Stored records
----------------

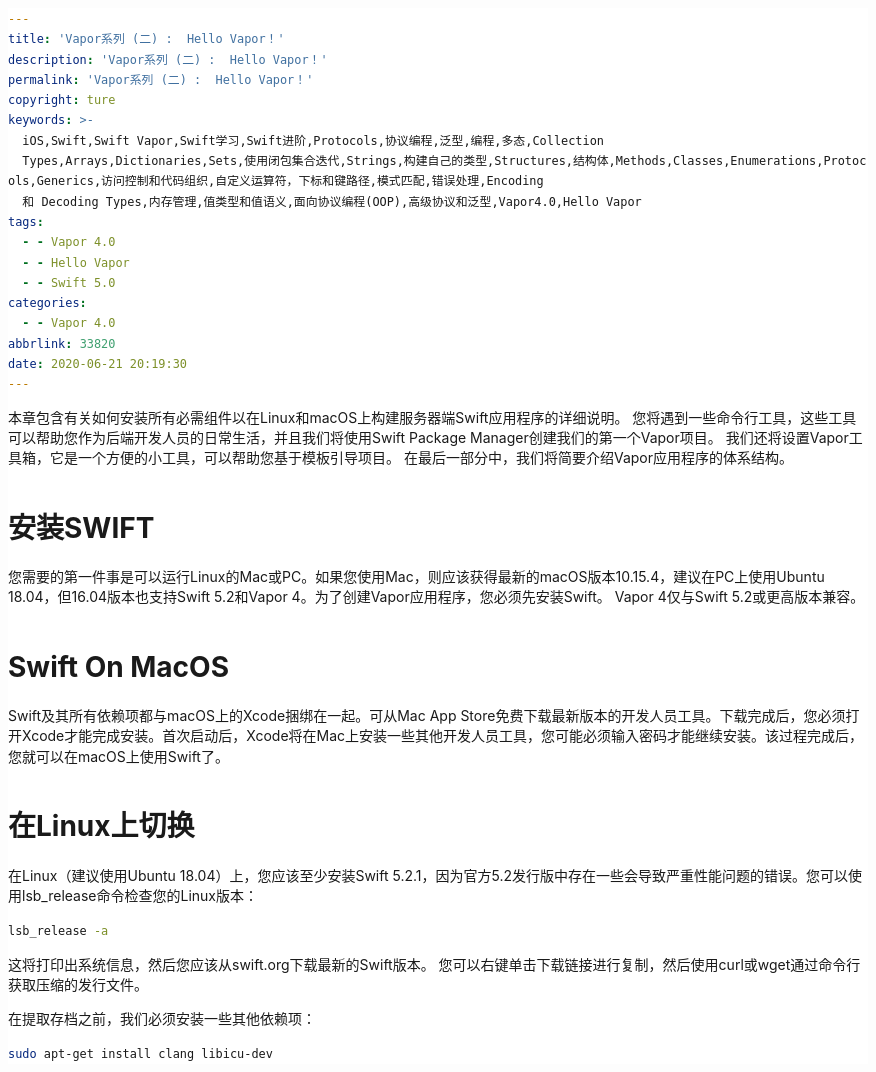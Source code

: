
 ```yaml
---
title: 'Vapor系列 (二) :  Hello Vapor！'
description: 'Vapor系列 (二) :  Hello Vapor！'
permalink: 'Vapor系列 (二) :  Hello Vapor！'
copyright: ture
keywords: >-
  iOS,Swift,Swift Vapor,Swift学习,Swift进阶,Protocols,协议编程,泛型,编程,多态,Collection
  Types,Arrays,Dictionaries,Sets,使用闭包集合迭代,Strings,构建自己的类型,Structures,结构体,Methods,Classes,Enumerations,Protocols,Generics,访问控制和代码组织,自定义运算符，下标和键路径,模式匹配,错误处理,Encoding
  和 Decoding Types,内存管理,值类型和值语义,面向协议编程(OOP),高级协议和泛型,Vapor4.0,Hello Vapor
tags:
  - - Vapor 4.0
  - - Hello Vapor
  - - Swift 5.0
categories:
  - - Vapor 4.0
abbrlink: 33820
date: 2020-06-21 20:19:30
---
```


本章包含有关如何安装所有必需组件以在Linux和macOS上构建服务器端Swift应用程序的详细说明。 您将遇到一些命令行工具，这些工具可以帮助您作为后端开发人员的日常生活，并且我们将使用Swift Package Manager创建我们的第一个Vapor项目。 我们还将设置Vapor工具箱，它是一个方便的小工具，可以帮助您基于模板引导项目。 在最后一部分中，我们将简要介绍Vapor应用程序的体系结构。

# 安装SWIFT

您需要的第一件事是可以运行Linux的Mac或PC。如果您使用Mac，则应该获得最新的macOS版本10.15.4，建议在PC上使用Ubuntu 18.04，但16.04版本也支持Swift 5.2和Vapor 4。为了创建Vapor应用程序，您必须先安装Swift。 Vapor 4仅与Swift 5.2或更高版本兼容。

# Swift On MacOS

Swift及其所有依赖项都与macOS上的Xcode捆绑在一起。可从Mac App Store免费下载最新版本的开发人员工具。下载完成后，您必须打开Xcode才能完成安装。首次启动后，Xcode将在Mac上安装一些其他开发人员工具，您可能必须输入密码才能继续安装。该过程完成后，您就可以在macOS上使用Swift了。



# 在Linux上切换

在Linux（建议使用Ubuntu 18.04）上，您应该至少安装Swift 5.2.1，因为官方5.2发行版中存在一些会导致严重性能问题的错误。您可以使用lsb_release命令检查您的Linux版本：

``` Bash
lsb_release -a
```

这将打印出系统信息，然后您应该从swift.org下载最新的Swift版本。 您可以右键单击下载链接进行复制，然后使用curl或wget通过命令行获取压缩的发行文件。

在提取存档之前，我们必须安装一些其他依赖项：

``` Bash
sudo apt-get install clang libicu-dev
```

----------------

**What you should do**
Which of the lines above include the word "Types"? List those lines.

**Solution to the exercise**
  Types,Arrays,Dictionaries,Sets,使用闭包集合迭代,Strings,构建自己的类型,Structures,结构体,Methods,Classes,Enumerations,Protocols,Generics,访问控制和代码组织,自定义运算符，下标和键路径,模式匹配,错误处理,Encoding
  和 Decoding Types,内存管理,值类型和值语义,面向协议编程(OOP),高级协议和泛型,Vapor4.0,Hello Vapor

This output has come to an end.